スポーツ犬の飼い主の方へ

「犬曰く」「犬は自然に走る生き物。怪我することを恐れすぎないで」~獣医師、長坂佳世さんインタビュー(3)より

 
犬猫のリハビリテーションを専門とする
『D&C Physical Therapy』の院長であり、
獣医師である長坂佳世さんの
スポーツ犬に関するお話を紹介いたします。
 


 
「アジリティなどのスポーツをする犬の体のケアについてお話します。アメリカでは犬のスポーツメディスンが進んできていて、アジリティだけでなくハンティングや犬ぞりなど、さまざまなドッグスポーツをする犬たちの運動前後のケアをするようになっています。
 
実際にアジリティを見にいき、運動前後のケアがされていないことがよく分かりました。アジリティの現場にいたら、犬はアジリティがやりたくて仕方がない状態になりますよね。

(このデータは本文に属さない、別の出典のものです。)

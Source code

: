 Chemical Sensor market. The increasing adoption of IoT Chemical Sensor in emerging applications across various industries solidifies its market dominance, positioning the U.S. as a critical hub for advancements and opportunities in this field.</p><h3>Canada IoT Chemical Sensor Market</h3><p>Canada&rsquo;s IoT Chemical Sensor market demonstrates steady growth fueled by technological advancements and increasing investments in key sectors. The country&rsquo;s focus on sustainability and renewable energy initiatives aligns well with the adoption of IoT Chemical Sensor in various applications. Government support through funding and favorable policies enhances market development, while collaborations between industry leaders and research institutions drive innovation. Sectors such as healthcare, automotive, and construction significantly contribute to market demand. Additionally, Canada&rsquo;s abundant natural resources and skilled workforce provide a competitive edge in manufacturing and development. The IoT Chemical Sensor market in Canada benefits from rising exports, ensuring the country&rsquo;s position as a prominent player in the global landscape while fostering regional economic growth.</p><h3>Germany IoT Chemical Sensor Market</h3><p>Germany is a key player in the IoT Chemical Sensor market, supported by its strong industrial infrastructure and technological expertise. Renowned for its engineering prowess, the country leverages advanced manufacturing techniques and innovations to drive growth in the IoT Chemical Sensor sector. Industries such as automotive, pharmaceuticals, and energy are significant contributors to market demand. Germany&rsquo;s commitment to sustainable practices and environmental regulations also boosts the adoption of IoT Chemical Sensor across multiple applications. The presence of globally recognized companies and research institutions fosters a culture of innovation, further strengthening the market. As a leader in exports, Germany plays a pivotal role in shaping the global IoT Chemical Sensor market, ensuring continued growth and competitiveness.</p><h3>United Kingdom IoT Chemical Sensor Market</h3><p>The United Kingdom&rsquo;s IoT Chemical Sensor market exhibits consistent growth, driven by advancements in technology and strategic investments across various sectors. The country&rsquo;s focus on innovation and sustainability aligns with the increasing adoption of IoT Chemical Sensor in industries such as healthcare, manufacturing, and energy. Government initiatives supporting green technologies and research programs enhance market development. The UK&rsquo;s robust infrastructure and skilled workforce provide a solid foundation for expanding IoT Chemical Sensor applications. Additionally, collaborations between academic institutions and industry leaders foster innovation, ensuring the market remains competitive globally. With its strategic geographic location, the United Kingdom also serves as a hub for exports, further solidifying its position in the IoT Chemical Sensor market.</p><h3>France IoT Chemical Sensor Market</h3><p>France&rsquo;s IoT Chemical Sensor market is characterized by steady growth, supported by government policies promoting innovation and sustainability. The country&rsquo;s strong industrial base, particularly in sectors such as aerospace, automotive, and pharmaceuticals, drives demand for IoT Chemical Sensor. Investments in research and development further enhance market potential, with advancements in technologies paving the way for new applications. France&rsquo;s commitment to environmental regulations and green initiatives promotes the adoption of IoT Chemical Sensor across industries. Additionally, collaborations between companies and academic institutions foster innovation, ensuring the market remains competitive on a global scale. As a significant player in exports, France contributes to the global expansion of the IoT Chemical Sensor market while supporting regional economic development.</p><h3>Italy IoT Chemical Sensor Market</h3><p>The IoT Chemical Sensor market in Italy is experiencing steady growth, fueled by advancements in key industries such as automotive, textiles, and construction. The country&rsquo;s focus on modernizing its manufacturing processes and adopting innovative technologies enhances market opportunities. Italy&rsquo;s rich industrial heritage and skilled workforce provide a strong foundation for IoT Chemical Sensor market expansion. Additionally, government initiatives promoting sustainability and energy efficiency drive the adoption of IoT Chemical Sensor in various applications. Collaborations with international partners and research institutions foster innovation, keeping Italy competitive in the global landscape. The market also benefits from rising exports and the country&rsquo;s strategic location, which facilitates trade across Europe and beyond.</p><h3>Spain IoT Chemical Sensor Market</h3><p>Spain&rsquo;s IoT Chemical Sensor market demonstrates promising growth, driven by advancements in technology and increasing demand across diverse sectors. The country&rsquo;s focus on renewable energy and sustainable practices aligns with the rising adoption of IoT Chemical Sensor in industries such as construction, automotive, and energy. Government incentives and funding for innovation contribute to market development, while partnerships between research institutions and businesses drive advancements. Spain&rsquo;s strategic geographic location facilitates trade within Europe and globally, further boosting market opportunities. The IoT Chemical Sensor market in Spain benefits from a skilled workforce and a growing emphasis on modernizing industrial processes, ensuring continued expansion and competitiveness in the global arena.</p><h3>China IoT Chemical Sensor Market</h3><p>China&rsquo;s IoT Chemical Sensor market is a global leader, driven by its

ものすごい勢いで走って、ゴールしたら「はい、お終い」となってしまいがちなようです。
 
去年まで飛べていたハードルを飛べなくなったという犬がいまして、股関節など整形の検査をしたのですが、何も異常がでませんでした。
 
けれども実際に犬の体を触ってみたら、背中がカメの甲羅のようにガチガチになっていたんです。あの状態では伸びるべき筋肉が伸びるわけもなく、そのために後肢がハードルに引っかかってしまっていたのだ、ということがわかりました。その都度マッサージをするなどのケアをすれば、アジリティなどのドッグスポーツを楽しめる期間は、もっともっと長くなるんですよ。
 
スポーツと怪我は切っても切り離せないものだといいます。人のスポーツ選手などを見ていますと、怪我はついてくるものだという大前提で運動していますよね。だから治療もしますし、リハビリもします。けれどその先には復帰があります。実際アジリティをしている飼い主の方も、これと同じように理解していると思うんです。犬もスポーツをするならば怪我はつきものだと。もし怪我をしたら治せばいいのです。それが私たちの役割であると思っています。
 
犬種によって差はあるものの、基本的に犬は自然に走る動物。だからこそドッグスポーツについても否定的にではなく、きちんとケアをすることで対応していくのが大事です。」